WHAT THE TASK REQUIRES: Copy each line of the listing below where the word "static" turns up.

STUDY MATERIAL:
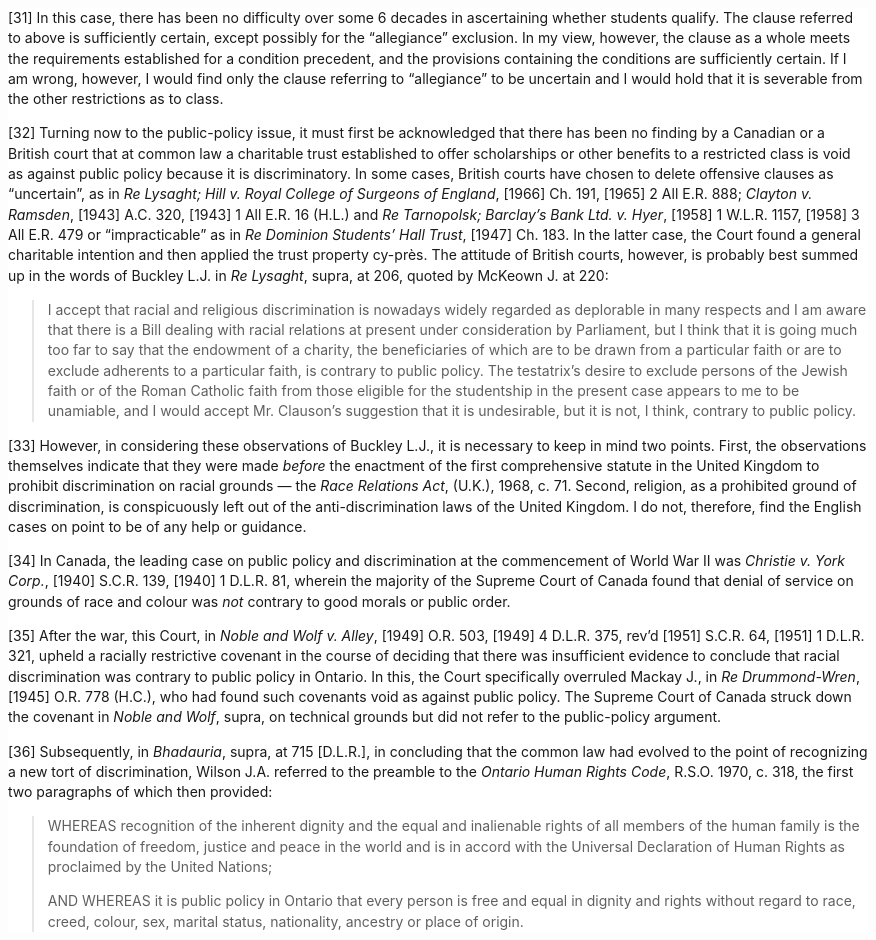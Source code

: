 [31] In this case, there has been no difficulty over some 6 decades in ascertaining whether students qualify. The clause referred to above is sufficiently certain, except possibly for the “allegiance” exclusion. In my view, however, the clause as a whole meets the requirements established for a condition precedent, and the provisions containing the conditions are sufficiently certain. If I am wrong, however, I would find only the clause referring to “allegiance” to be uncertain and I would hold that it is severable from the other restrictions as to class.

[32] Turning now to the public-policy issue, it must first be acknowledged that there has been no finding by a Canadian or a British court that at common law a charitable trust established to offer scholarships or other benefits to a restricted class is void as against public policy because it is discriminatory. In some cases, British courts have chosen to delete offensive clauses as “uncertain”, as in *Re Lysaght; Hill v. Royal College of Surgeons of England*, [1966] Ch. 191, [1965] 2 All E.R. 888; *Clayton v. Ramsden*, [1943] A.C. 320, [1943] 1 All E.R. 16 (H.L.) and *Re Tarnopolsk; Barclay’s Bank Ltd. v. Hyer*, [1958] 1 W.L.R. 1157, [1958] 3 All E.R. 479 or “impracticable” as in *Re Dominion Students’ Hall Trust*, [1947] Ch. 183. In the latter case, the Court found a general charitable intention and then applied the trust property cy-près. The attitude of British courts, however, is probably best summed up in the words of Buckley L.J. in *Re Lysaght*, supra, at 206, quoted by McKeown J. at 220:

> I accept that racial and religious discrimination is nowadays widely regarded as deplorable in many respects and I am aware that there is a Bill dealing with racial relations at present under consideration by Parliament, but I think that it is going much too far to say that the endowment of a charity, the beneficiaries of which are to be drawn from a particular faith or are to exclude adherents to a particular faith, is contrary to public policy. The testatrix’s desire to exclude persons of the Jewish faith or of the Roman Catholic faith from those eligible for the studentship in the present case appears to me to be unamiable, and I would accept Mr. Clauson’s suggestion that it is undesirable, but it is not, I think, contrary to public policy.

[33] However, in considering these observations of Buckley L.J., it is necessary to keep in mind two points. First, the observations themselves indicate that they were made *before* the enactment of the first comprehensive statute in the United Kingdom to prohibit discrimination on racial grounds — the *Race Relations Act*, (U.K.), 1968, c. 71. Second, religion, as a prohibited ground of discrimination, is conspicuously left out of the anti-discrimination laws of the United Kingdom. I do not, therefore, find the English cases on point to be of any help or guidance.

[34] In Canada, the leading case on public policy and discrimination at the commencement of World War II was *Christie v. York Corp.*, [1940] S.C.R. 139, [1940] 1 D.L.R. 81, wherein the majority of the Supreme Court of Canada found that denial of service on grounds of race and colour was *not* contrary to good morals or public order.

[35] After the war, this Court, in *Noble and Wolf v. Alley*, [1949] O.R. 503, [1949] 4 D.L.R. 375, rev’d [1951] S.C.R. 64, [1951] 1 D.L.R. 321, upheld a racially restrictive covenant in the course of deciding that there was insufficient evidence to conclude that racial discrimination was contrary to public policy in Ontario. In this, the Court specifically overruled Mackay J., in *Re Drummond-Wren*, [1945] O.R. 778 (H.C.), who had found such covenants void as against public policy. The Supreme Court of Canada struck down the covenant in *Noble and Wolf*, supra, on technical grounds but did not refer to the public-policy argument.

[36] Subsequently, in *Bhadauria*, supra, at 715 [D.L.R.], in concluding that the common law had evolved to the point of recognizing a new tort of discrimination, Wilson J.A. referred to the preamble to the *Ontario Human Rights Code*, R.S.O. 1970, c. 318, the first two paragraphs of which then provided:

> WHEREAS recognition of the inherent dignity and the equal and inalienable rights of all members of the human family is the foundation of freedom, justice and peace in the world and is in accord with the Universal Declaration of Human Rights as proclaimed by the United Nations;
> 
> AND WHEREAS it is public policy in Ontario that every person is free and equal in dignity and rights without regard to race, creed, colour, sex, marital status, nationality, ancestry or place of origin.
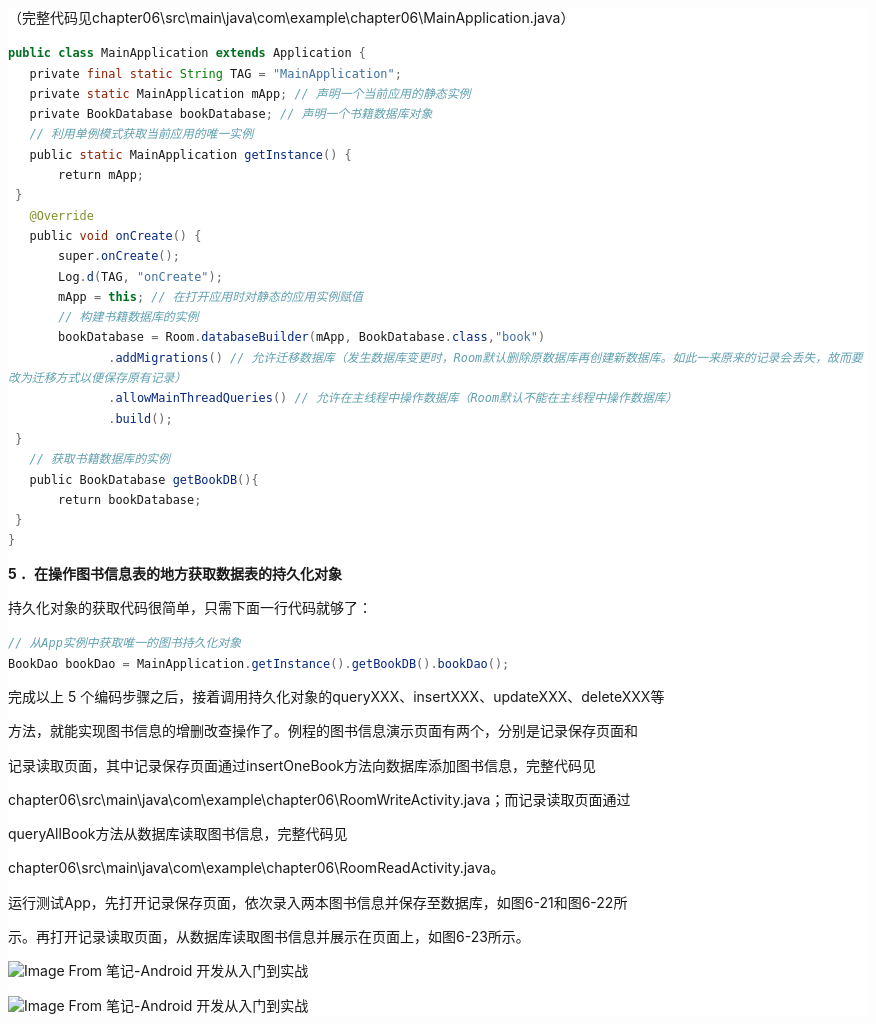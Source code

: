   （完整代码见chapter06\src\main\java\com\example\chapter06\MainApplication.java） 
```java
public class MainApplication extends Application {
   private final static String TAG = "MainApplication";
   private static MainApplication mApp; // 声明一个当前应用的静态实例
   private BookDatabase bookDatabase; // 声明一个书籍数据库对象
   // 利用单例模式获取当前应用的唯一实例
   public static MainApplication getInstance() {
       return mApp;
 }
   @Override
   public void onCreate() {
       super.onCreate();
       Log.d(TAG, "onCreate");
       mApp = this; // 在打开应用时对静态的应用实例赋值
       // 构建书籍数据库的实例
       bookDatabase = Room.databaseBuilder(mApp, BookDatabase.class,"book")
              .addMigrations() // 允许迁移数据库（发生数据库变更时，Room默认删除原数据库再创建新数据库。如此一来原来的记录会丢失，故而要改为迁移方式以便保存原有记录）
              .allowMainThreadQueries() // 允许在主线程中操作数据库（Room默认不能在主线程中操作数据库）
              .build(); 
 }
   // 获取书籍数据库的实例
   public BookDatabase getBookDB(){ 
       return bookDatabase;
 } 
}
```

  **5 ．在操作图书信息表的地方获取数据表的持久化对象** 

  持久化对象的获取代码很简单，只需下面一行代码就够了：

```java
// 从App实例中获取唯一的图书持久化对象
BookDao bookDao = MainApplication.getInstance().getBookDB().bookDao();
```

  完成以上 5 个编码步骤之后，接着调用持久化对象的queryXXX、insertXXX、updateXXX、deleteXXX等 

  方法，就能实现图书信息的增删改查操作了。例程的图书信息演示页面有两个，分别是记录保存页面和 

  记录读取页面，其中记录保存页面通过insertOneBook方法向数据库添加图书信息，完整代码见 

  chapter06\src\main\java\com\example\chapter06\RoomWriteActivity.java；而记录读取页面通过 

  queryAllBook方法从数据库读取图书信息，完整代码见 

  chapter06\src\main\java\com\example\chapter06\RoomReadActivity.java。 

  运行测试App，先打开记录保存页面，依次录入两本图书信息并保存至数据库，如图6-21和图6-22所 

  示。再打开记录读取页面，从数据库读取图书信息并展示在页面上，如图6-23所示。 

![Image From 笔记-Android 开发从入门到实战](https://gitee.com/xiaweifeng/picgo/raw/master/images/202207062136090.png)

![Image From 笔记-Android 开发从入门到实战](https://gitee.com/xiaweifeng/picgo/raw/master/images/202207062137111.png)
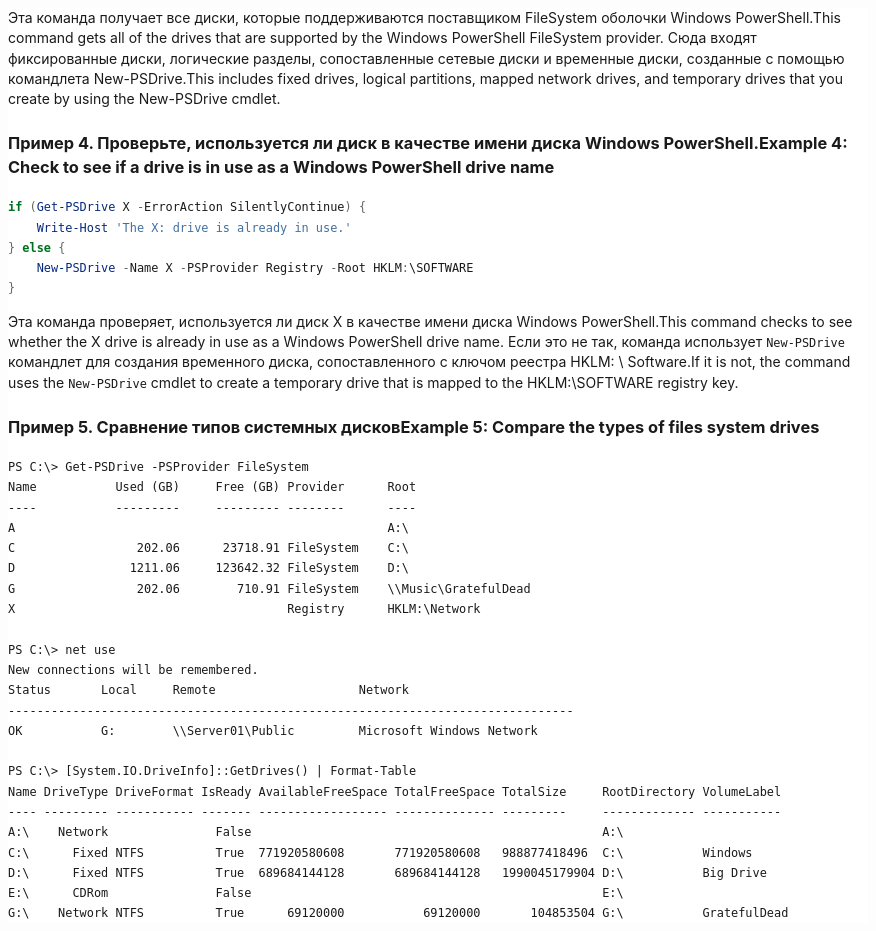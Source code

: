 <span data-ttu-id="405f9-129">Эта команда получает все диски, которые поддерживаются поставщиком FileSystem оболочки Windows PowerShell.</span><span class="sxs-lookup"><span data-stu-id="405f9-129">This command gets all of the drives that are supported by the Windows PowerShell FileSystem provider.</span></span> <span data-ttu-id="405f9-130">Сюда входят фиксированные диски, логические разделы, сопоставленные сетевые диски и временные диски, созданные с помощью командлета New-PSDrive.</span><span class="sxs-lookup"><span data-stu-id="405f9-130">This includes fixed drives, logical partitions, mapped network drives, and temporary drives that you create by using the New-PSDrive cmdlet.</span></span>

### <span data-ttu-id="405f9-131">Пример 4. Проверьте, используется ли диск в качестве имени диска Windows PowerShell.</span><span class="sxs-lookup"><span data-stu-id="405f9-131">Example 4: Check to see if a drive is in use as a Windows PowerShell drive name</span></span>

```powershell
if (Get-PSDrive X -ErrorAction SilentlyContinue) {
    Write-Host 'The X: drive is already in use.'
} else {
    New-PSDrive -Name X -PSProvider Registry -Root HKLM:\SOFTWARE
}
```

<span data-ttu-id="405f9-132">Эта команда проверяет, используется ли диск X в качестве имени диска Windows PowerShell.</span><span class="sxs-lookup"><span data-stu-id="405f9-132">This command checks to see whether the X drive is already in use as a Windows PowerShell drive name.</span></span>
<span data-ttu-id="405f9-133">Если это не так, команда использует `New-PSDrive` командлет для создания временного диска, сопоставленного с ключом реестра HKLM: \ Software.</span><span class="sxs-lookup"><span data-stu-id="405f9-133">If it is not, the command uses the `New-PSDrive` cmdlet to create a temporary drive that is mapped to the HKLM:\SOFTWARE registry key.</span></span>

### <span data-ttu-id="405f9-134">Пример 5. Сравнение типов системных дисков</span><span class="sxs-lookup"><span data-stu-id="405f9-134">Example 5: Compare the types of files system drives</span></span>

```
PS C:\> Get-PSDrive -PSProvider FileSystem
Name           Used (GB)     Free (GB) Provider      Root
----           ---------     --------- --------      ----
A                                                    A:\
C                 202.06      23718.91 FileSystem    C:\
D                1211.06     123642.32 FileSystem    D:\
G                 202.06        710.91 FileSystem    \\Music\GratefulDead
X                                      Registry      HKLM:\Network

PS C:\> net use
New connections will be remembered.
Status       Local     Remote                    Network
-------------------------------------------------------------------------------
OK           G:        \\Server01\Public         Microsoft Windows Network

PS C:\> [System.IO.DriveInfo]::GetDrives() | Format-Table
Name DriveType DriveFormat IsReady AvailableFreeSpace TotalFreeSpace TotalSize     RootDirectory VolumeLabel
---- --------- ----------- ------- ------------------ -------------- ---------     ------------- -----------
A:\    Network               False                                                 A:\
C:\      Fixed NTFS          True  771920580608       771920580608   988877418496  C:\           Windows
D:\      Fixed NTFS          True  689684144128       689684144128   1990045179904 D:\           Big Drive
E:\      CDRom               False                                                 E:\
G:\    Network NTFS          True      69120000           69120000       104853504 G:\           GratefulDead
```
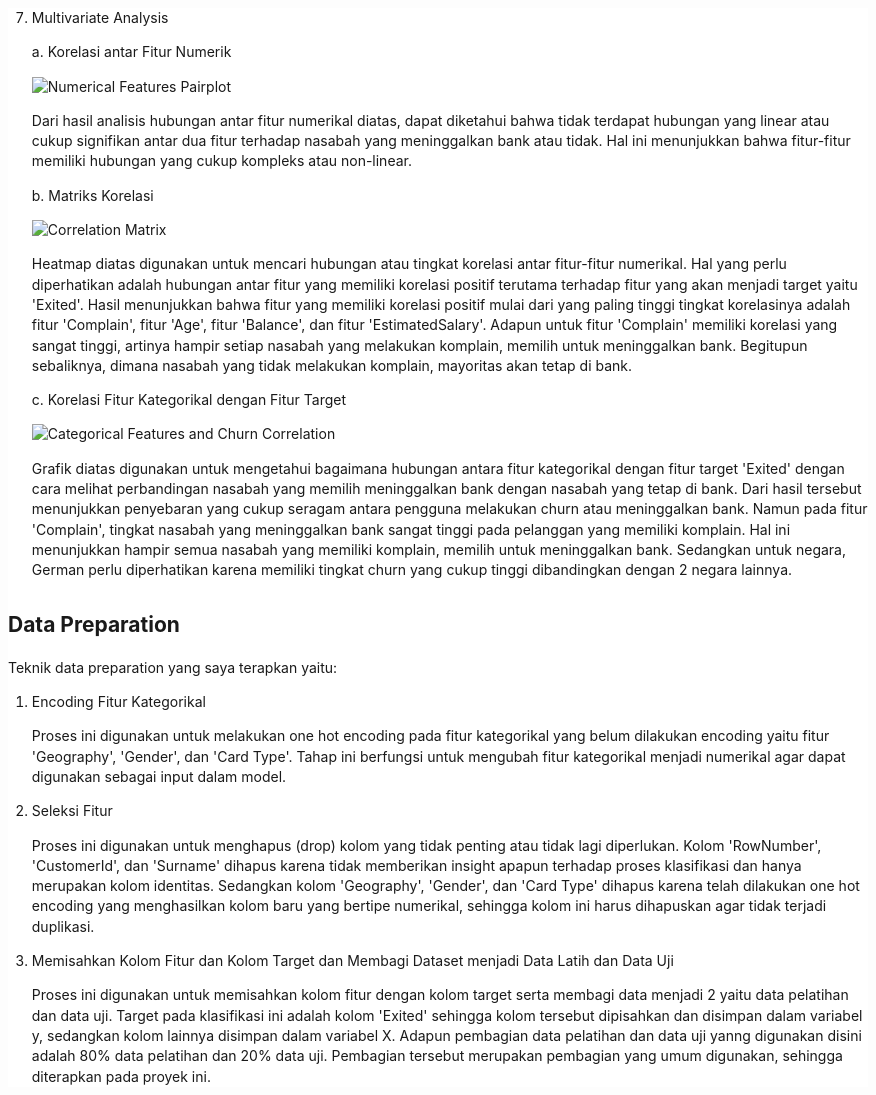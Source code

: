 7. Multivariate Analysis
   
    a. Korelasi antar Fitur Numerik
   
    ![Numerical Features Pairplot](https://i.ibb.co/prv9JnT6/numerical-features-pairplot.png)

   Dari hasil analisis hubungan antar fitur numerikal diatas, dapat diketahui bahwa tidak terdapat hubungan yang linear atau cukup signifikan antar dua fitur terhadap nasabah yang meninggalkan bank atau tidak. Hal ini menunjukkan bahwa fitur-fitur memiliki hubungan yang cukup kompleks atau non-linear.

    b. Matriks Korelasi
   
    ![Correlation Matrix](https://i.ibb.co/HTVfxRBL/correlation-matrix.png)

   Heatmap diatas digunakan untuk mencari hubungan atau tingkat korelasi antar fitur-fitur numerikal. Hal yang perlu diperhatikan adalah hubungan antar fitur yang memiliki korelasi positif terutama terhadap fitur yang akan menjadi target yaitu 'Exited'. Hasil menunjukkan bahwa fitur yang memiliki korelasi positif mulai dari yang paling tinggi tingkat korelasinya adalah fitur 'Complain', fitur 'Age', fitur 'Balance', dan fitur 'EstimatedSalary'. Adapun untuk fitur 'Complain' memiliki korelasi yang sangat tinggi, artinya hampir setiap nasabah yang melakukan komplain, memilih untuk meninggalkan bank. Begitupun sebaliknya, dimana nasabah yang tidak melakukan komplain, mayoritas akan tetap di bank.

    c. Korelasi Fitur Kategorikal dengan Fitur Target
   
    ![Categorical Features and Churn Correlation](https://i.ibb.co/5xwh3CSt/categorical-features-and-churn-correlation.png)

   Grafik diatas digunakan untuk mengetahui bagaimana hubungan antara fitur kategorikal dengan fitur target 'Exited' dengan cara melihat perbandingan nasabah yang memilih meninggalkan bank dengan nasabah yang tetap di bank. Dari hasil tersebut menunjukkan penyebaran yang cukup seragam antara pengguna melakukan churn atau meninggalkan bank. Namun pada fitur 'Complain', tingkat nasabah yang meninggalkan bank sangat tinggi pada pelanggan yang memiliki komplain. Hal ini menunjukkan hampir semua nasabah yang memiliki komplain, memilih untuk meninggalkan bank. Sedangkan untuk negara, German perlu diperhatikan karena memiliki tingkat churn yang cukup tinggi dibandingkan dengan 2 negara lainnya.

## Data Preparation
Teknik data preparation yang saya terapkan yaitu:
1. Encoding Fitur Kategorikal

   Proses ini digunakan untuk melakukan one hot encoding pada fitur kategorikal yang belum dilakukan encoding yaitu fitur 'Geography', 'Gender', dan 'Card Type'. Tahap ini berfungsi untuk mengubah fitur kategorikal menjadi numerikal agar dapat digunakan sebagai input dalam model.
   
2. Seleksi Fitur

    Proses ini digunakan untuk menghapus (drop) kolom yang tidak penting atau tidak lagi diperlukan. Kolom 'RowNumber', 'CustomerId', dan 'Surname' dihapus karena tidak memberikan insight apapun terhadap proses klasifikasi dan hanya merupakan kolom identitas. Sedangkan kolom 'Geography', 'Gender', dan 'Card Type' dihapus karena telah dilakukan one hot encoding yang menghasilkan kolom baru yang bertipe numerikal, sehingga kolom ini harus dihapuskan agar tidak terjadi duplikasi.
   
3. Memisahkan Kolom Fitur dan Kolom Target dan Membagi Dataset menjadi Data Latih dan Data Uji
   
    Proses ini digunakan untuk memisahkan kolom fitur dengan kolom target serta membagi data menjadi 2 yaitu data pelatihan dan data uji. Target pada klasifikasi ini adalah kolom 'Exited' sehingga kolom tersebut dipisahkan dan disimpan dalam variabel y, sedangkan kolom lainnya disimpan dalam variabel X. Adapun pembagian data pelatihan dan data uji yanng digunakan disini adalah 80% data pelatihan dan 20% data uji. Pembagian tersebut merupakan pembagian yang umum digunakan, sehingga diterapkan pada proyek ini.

RESPONSE BELOW:
   private final static String TAG = "MainApplication";
   private static MainApplication mApp; // 声明一个当前应用的静态实例
   public static MainApplication getInstance() {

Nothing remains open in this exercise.